Exercise objective: How many lines in these records hold the string "early"? Reply with the number alone.

(Excerpted records)

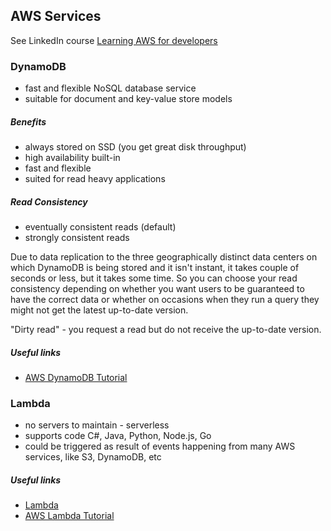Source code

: ## AWS Services

See LinkedIn course [Learning AWS for developers](https://www.linkedin.com/learning/learning-amazon-web-services-aws-for-developers)
### DynamoDB

- fast and flexible NoSQL database service
- suitable for document and key-value store models

##### Benefits
- always stored on SSD (you get great disk throughput)
- high availability built-in
- fast and flexible
- suited for read heavy applications

##### Read Consistency
- eventually consistent reads (default)
- strongly consistent reads

Due to data replication to the three geographically distinct data centers on which DynamoDB is being stored 
and it isn't instant, it takes couple of seconds or less, but it takes some time.
So you can choose your read consistency depending on whether you want users to be guaranteed to have the correct data or 
whether on occasions when they run a query they might not get the latest up-to-date version.

"Dirty read" - you request a read but do not receive the up-to-date version.


##### Useful links

- [AWS DynamoDB Tutorial](https://www.youtube.com/watch?v=2mVR_Qgx_RU)


### Lambda
- no servers to maintain - serverless
- supports code C#, Java, Python, Node.js, Go 
- could be triggered as result of events happening from many AWS services, like S3, DynamoDB, etc 

##### Useful links
- [Lambda](https://www.linkedin.com/learning/learning-amazon-web-services-aws-for-developers/lambda)
- [AWS Lambda Tutorial](https://www.youtube.com/watch?v=XZggsCITQdY)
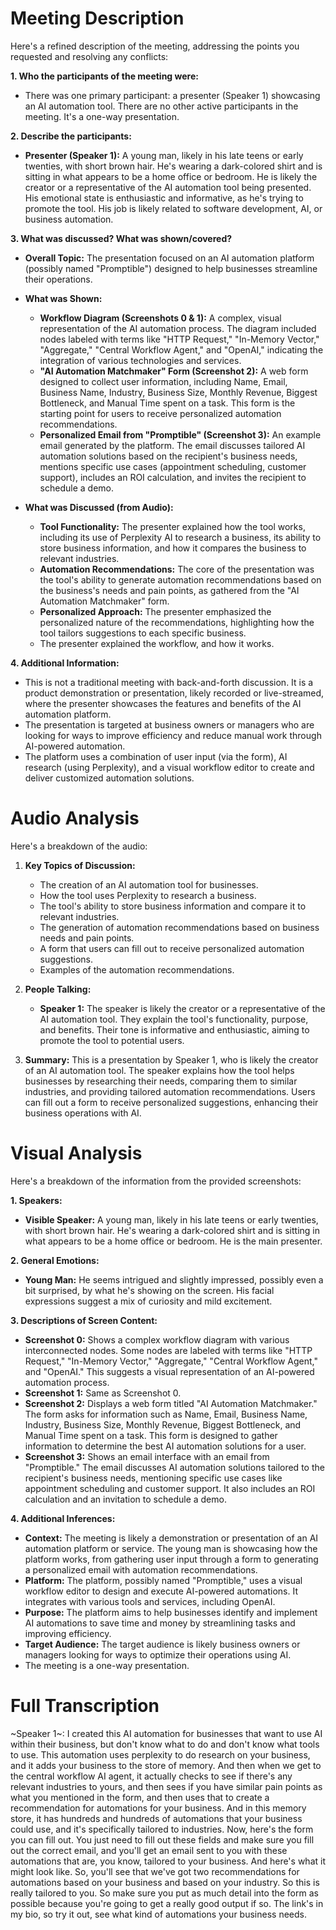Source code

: # Meeting Description

Here's a refined description of the meeting, addressing the points you requested and resolving any conflicts:

**1. Who the participants of the meeting were:**

*   There was one primary participant: a presenter (Speaker 1) showcasing an AI automation tool. There are no other active participants in the meeting. It's a one-way presentation.

**2. Describe the participants:**

*   **Presenter (Speaker 1):** A young man, likely in his late teens or early twenties, with short brown hair. He's wearing a dark-colored shirt and is sitting in what appears to be a home office or bedroom. He is likely the creator or a representative of the AI automation tool being presented. His emotional state is enthusiastic and informative, as he's trying to promote the tool. His job is likely related to software development, AI, or business automation.

**3. What was discussed? What was shown/covered?**

*   **Overall Topic:** The presentation focused on an AI automation platform (possibly named "Promptible") designed to help businesses streamline their operations.

*   **What was Shown:**
    *   **Workflow Diagram (Screenshots 0 & 1):** A complex, visual representation of the AI automation process. The diagram included nodes labeled with terms like "HTTP Request," "In-Memory Vector," "Aggregate," "Central Workflow Agent," and "OpenAI," indicating the integration of various technologies and services.
    *   **"AI Automation Matchmaker" Form (Screenshot 2):** A web form designed to collect user information, including Name, Email, Business Name, Industry, Business Size, Monthly Revenue, Biggest Bottleneck, and Manual Time spent on a task. This form is the starting point for users to receive personalized automation recommendations.
    *   **Personalized Email from "Promptible" (Screenshot 3):** An example email generated by the platform. The email discusses tailored AI automation solutions based on the recipient's business needs, mentions specific use cases (appointment scheduling, customer support), includes an ROI calculation, and invites the recipient to schedule a demo.

*   **What was Discussed (from Audio):**
    *   **Tool Functionality:** The presenter explained how the tool works, including its use of Perplexity AI to research a business, its ability to store business information, and how it compares the business to relevant industries.
    *   **Automation Recommendations:** The core of the presentation was the tool's ability to generate automation recommendations based on the business's needs and pain points, as gathered from the "AI Automation Matchmaker" form.
    *   **Personalized Approach:** The presenter emphasized the personalized nature of the recommendations, highlighting how the tool tailors suggestions to each specific business.
    * The presenter explained the workflow, and how it works.

**4. Additional Information:**
* This is not a traditional meeting with back-and-forth discussion. It is a product demonstration or presentation, likely recorded or live-streamed, where the presenter showcases the features and benefits of the AI automation platform.
* The presentation is targeted at business owners or managers who are looking for ways to improve efficiency and reduce manual work through AI-powered automation.
* The platform uses a combination of user input (via the form), AI research (using Perplexity), and a visual workflow editor to create and deliver customized automation solutions.



# Audio Analysis

Here's a breakdown of the audio:

1.  **Key Topics of Discussion:**
    *   The creation of an AI automation tool for businesses.
    *   How the tool uses Perplexity to research a business.
    *   The tool's ability to store business information and compare it to relevant industries.
    *   The generation of automation recommendations based on business needs and pain points.
    *   A form that users can fill out to receive personalized automation suggestions.
    *   Examples of the automation recommendations.

2.  **People Talking:**
    *   **Speaker 1:** The speaker is likely the creator or a representative of the AI automation tool. They explain the tool's functionality, purpose, and benefits. Their tone is informative and enthusiastic, aiming to promote the tool to potential users.

3.  **Summary:**
    This is a presentation by Speaker 1, who is likely the creator of an AI automation tool. The speaker explains how the tool helps businesses by researching their needs, comparing them to similar industries, and providing tailored automation recommendations. Users can fill out a form to receive personalized suggestions, enhancing their business operations with AI.



# Visual Analysis

Here's a breakdown of the information from the provided screenshots:

**1. Speakers:**

*   **Visible Speaker:** A young man, likely in his late teens or early twenties, with short brown hair. He's wearing a dark-colored shirt and is sitting in what appears to be a home office or bedroom. He is the main presenter.

**2. General Emotions:**

*   **Young Man:** He seems intrigued and slightly impressed, possibly even a bit surprised, by what he's showing on the screen. His facial expressions suggest a mix of curiosity and mild excitement.

**3. Descriptions of Screen Content:**

*   **Screenshot 0:** Shows a complex workflow diagram with various interconnected nodes. Some nodes are labeled with terms like "HTTP Request," "In-Memory Vector," "Aggregate," "Central Workflow Agent," and "OpenAI." This suggests a visual representation of an AI-powered automation process.
*   **Screenshot 1:** Same as Screenshot 0.
*   **Screenshot 2:** Displays a web form titled "AI Automation Matchmaker." The form asks for information such as Name, Email, Business Name, Industry, Business Size, Monthly Revenue, Biggest Bottleneck, and Manual Time spent on a task. This form is designed to gather information to determine the best AI automation solutions for a user.
*   **Screenshot 3:** Shows an email interface with an email from "Promptible." The email discusses AI automation solutions tailored to the recipient's business needs, mentioning specific use cases like appointment scheduling and customer support. It also includes an ROI calculation and an invitation to schedule a demo.

**4. Additional Inferences:**

*   **Context:** The meeting is likely a demonstration or presentation of an AI automation platform or service. The young man is showcasing how the platform works, from gathering user input through a form to generating a personalized email with automation recommendations.
*   **Platform:** The platform, possibly named "Promptible," uses a visual workflow editor to design and execute AI-powered automations. It integrates with various tools and services, including OpenAI.
*   **Purpose:** The platform aims to help businesses identify and implement AI automations to save time and money by streamlining tasks and improving efficiency.
*   **Target Audience:** The target audience is likely business owners or managers looking for ways to optimize their operations using AI.
* The meeting is a one-way presentation.



# Full Transcription

~Speaker 1~: I created this AI automation for businesses that want to use AI within their business, but don't know what to do and don't know what tools to use. This automation uses perplexity to do research on your business, and it adds your business to the store of memory. And then when we get to the central workflow AI agent, it actually checks to see if there's any relevant industries to yours, and then sees if you have similar pain points as what you mentioned in the form, and then uses that to create a recommendation for automations for your business. And in this memory store, it has hundreds and hundreds of automations that your business could use, and it's specifically tailored to industries. Now, here's the form you can fill out. You just need to fill out these fields and make sure you fill out the correct email, and you'll get an email sent to you with these automations that are, you know, tailored to your business. And here's what it might look like. So, you'll see that we've got two recommendations for automations based on your business and based on your industry. So this is really tailored to you. So make sure you put as much detail into the form as possible because you're going to get a really good output if so. The link's in my bio, so try it out, see what kind of automations your business needs.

(End Excerpted records)

Output of the exercise: 2